7.Appropriate technical and organisational measures shall be taken against unauthorised or unlawful processing of personal data and against accidental loss or destruction of, or damage to, personal data.

8. Personal data shall not be transferred to a country or territory outside the European Economic Area, unless that country or territory ensures an adequate level of protection for the rights and freedoms of data subjects in relation to the processing of personal data.

Now the ICO investigation in this case found that Carphone Warehouse and TalkTalk seemed to have some difficulty with applying HALF of these principles properly when processing customer data. The ICO broke it down thus:

Subject access request - The failure to comply with subject access requests, having clearly received them as cheques were cashed and in certain instances further information was requested when it was not reasonably required.

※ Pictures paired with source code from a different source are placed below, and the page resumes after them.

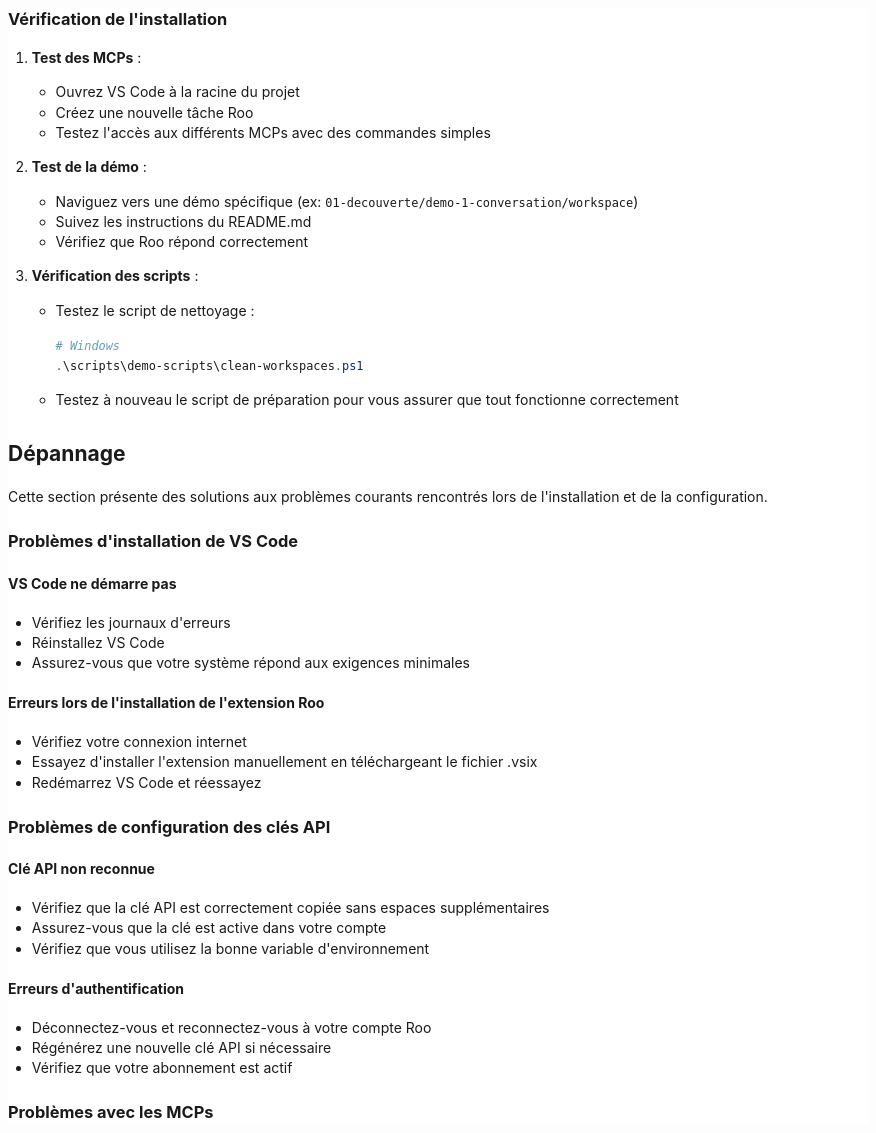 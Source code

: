 ### Vérification de l'installation

1. **Test des MCPs** :
   - Ouvrez VS Code à la racine du projet
   - Créez une nouvelle tâche Roo
   - Testez l'accès aux différents MCPs avec des commandes simples

2. **Test de la démo** :
   - Naviguez vers une démo spécifique (ex: `01-decouverte/demo-1-conversation/workspace`)
   - Suivez les instructions du README.md
   - Vérifiez que Roo répond correctement

3. **Vérification des scripts** :
   - Testez le script de nettoyage :
     ```powershell
     # Windows
     .\scripts\demo-scripts\clean-workspaces.ps1
     ```
   - Testez à nouveau le script de préparation pour vous assurer que tout fonctionne correctement

## Dépannage

Cette section présente des solutions aux problèmes courants rencontrés lors de l'installation et de la configuration.

### Problèmes d'installation de VS Code

#### VS Code ne démarre pas
- Vérifiez les journaux d'erreurs
- Réinstallez VS Code
- Assurez-vous que votre système répond aux exigences minimales

#### Erreurs lors de l'installation de l'extension Roo
- Vérifiez votre connexion internet
- Essayez d'installer l'extension manuellement en téléchargeant le fichier .vsix
- Redémarrez VS Code et réessayez

### Problèmes de configuration des clés API

#### Clé API non reconnue
- Vérifiez que la clé API est correctement copiée sans espaces supplémentaires
- Assurez-vous que la clé est active dans votre compte
- Vérifiez que vous utilisez la bonne variable d'environnement

#### Erreurs d'authentification
- Déconnectez-vous et reconnectez-vous à votre compte Roo
- Régénérez une nouvelle clé API si nécessaire
- Vérifiez que votre abonnement est actif

### Problèmes avec les MCPs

Accuracy and Fairness - The setting up of accounts using incorrect details such as the name address and bank details, which in some instances had been obtained from old contract or purchase data, together with the refusal to amend inaccurate records without the permission of the account holder.

Security - The ability of customers to view confidential personal data of other customers when logging on to their online account and in some instances the emailing of such data to other customers.

Accuracy - The holding of inaccurate data and its disclosure to credit reference agencies or debt collection agencies and the failure to amend the data unless instructed to do so by the Commissioner.

According to the ICO “Carphone Warehouse and TalkTalk’s use of inaccurate and incorrect personal data has caused real damage and distress to customers.”

And what has happened to them? The ICO sent out an enforcement notice to them both and told them to sort things out within 35 days, and let the ICO what they are doing to sort things out, or face prosecution. What can the ICO do? “A data controller who persistently breaches the Act and has been served with an enforcement notice can be prosecuted for failing to comply with a notice. This offense carries a maximum penalty of a £5,000 fine in the magistrates’ court and an unlimited fine in the Crown Court”

In reality the potential fine the companies would currently face would be quite small, whereas it should - be more akin to the £980,000 the Financial Services Authority dished out to the Nationwide Building Society in February last year for failing to have effective systems and controls to manage its information security risks, following the theft of a laptop containing personal information and financial details from a Nationwide employee’s home in 2006. But, then again , I would be prosecuting on the information currently revealed and wouldn’t be giving the companies a month to come up with some undertakings to promise to do better in the future.

HMRC Cock up continues

Posted by scott on November 30th, 2007

Until now, I have steered clear of the government posting out details of half the population. But then, I had thought it was all over. But wait, it now seems that we have sent the apologies - with yet more personal information - to the places where people used to live, not their current addresses.

Still, even this wasn’t as funny as Ministry of Justice Minister, Michael Wills, who has responsibility for data sharing and data protection matters telling a joint House of Commons and House of Lords select committee on human rights, that he was not informed about the data breach at Her Majesty’s Revenue & Customs (HMRC) before Alistair Darling’s public statement to the House of Commons. According to Wills this was ‘perfectly acceptable’. Well, that’s nice.

I’m sorry but we now have a situation where we have the biggest potential data protection cock up in government history, and the guy given responsibility for data protection finds out the same time as the general public. Astonishing. Wills did at least admit what the rest of the government failed to do, that the breach now raises questions about the security of the government’s National Identity Register and biometric ID cards. “We are going to obviously have to look at the national identity register in the light of all this …We are going to have to learn the lessons. Everything will have to be scrutinised and then we will assess it again.” ID Cards are not the answer people. Just say no.